Parrish Family Vineyard (3590 Adelaida Road) has been producing wine in the region since before Prohibition. Its a rich legacy evident in the grapes grown by winemaker David Parrish. Try the Petite Syrah, a sumptuous knockout with rich berry, plum, and chocolate notes.
Take advantage of free parking downtown and walk the tree-lined streets, where you’ll find a variety of local boutiques, art galleries, tasting rooms, mom-and-pop cafes, and eclectic restaurants. Then make your way to City Park and relax under the shade of its numerous oak and pine trees. Small-town Americana never felt better.
Duck into Pasolivo (1229 Park St.) to sample some of the region’s best olive oil. Free tastings are available daily.
Check out some local art at Studios on the Park (1130 Pine St.). The nonprofit showcases Paso’s creative community in neatly arranged coworking, co-exhibition spaces.
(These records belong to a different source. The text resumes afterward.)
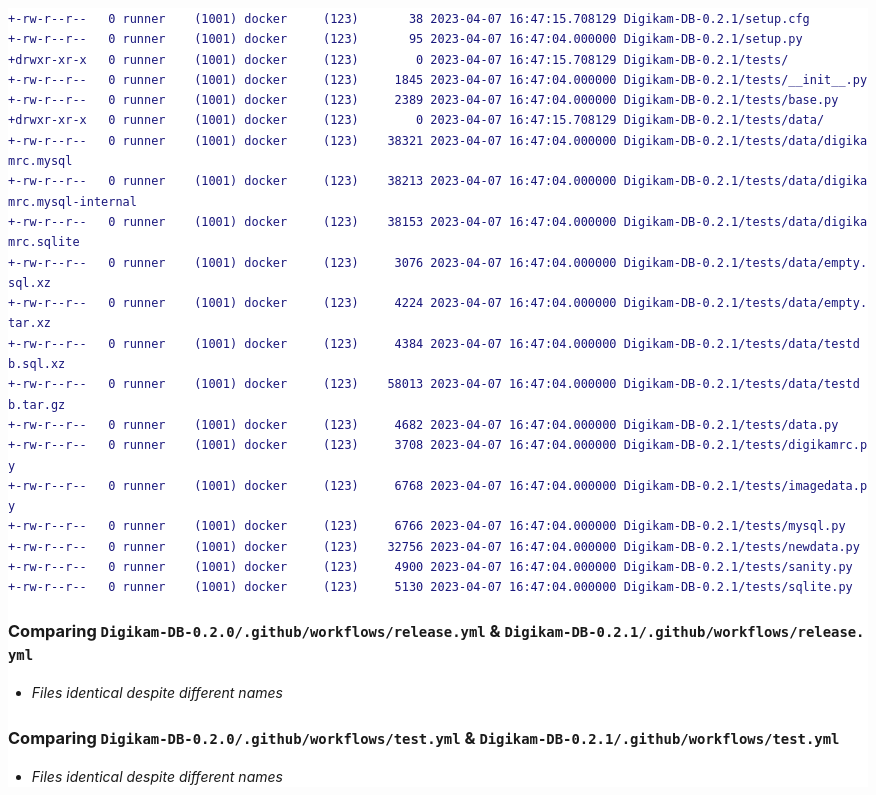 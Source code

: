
 ```diff
+-rw-r--r--   0 runner    (1001) docker     (123)       38 2023-04-07 16:47:15.708129 Digikam-DB-0.2.1/setup.cfg
+-rw-r--r--   0 runner    (1001) docker     (123)       95 2023-04-07 16:47:04.000000 Digikam-DB-0.2.1/setup.py
+drwxr-xr-x   0 runner    (1001) docker     (123)        0 2023-04-07 16:47:15.708129 Digikam-DB-0.2.1/tests/
+-rw-r--r--   0 runner    (1001) docker     (123)     1845 2023-04-07 16:47:04.000000 Digikam-DB-0.2.1/tests/__init__.py
+-rw-r--r--   0 runner    (1001) docker     (123)     2389 2023-04-07 16:47:04.000000 Digikam-DB-0.2.1/tests/base.py
+drwxr-xr-x   0 runner    (1001) docker     (123)        0 2023-04-07 16:47:15.708129 Digikam-DB-0.2.1/tests/data/
+-rw-r--r--   0 runner    (1001) docker     (123)    38321 2023-04-07 16:47:04.000000 Digikam-DB-0.2.1/tests/data/digikamrc.mysql
+-rw-r--r--   0 runner    (1001) docker     (123)    38213 2023-04-07 16:47:04.000000 Digikam-DB-0.2.1/tests/data/digikamrc.mysql-internal
+-rw-r--r--   0 runner    (1001) docker     (123)    38153 2023-04-07 16:47:04.000000 Digikam-DB-0.2.1/tests/data/digikamrc.sqlite
+-rw-r--r--   0 runner    (1001) docker     (123)     3076 2023-04-07 16:47:04.000000 Digikam-DB-0.2.1/tests/data/empty.sql.xz
+-rw-r--r--   0 runner    (1001) docker     (123)     4224 2023-04-07 16:47:04.000000 Digikam-DB-0.2.1/tests/data/empty.tar.xz
+-rw-r--r--   0 runner    (1001) docker     (123)     4384 2023-04-07 16:47:04.000000 Digikam-DB-0.2.1/tests/data/testdb.sql.xz
+-rw-r--r--   0 runner    (1001) docker     (123)    58013 2023-04-07 16:47:04.000000 Digikam-DB-0.2.1/tests/data/testdb.tar.gz
+-rw-r--r--   0 runner    (1001) docker     (123)     4682 2023-04-07 16:47:04.000000 Digikam-DB-0.2.1/tests/data.py
+-rw-r--r--   0 runner    (1001) docker     (123)     3708 2023-04-07 16:47:04.000000 Digikam-DB-0.2.1/tests/digikamrc.py
+-rw-r--r--   0 runner    (1001) docker     (123)     6768 2023-04-07 16:47:04.000000 Digikam-DB-0.2.1/tests/imagedata.py
+-rw-r--r--   0 runner    (1001) docker     (123)     6766 2023-04-07 16:47:04.000000 Digikam-DB-0.2.1/tests/mysql.py
+-rw-r--r--   0 runner    (1001) docker     (123)    32756 2023-04-07 16:47:04.000000 Digikam-DB-0.2.1/tests/newdata.py
+-rw-r--r--   0 runner    (1001) docker     (123)     4900 2023-04-07 16:47:04.000000 Digikam-DB-0.2.1/tests/sanity.py
+-rw-r--r--   0 runner    (1001) docker     (123)     5130 2023-04-07 16:47:04.000000 Digikam-DB-0.2.1/tests/sqlite.py
```

### Comparing `Digikam-DB-0.2.0/.github/workflows/release.yml` & `Digikam-DB-0.2.1/.github/workflows/release.yml`

 * *Files identical despite different names*

### Comparing `Digikam-DB-0.2.0/.github/workflows/test.yml` & `Digikam-DB-0.2.1/.github/workflows/test.yml`

 * *Files identical despite different names*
Let the bells along the 400-mile-long El Camino Real Mission Trail be your ambassador as you cruise up US Highway 101 to SR 46 east to Paso Robles. While you can save time by taking Interstate 5 north to SR 46 west, the natural beauty and rugged landscape of the Central Coast is best experienced along the 101.
Drive 25 minutes out of Paso Robles through backcountry roads engulfed by rolling hillsides and ranchland inhabited by horses and cattle, and graced by the region’s iconic oak trees to get to Lake Naciemento. Stretching out more than 5,000 surface acres, the lake is surrounded by untouched wilderness beckoned to be explored. Whether by land or by water, the landscape offers a myriad of activities to enjoy in a tranquil setting.
Hiking trails and leisurely paths offer picture-perfect vistas of the lake and the far off mountains. Take the 5K walk which ambles along the shoreline and up through the vast pine and oak forests home to deer and other native wildlife. Out on the water, family pleasure boats, pontoon and patio boats to ski, and deck boats are available to rent by the hour or for a full day. Fishing for white bass is popular as is kayaking, wakeboarding, and stand-up paddle boarding.
Grab a bite to eat at Orange Cat Organic Cafe (2190 Heritage Loop Rd.) where sandwiches are made fresh daily using locally sourced and farmers market ingredients. Homemade treats including yummy chocolate chip cookies are not-to-miss, as is the coffee featuring Baronet Coffee Roasters.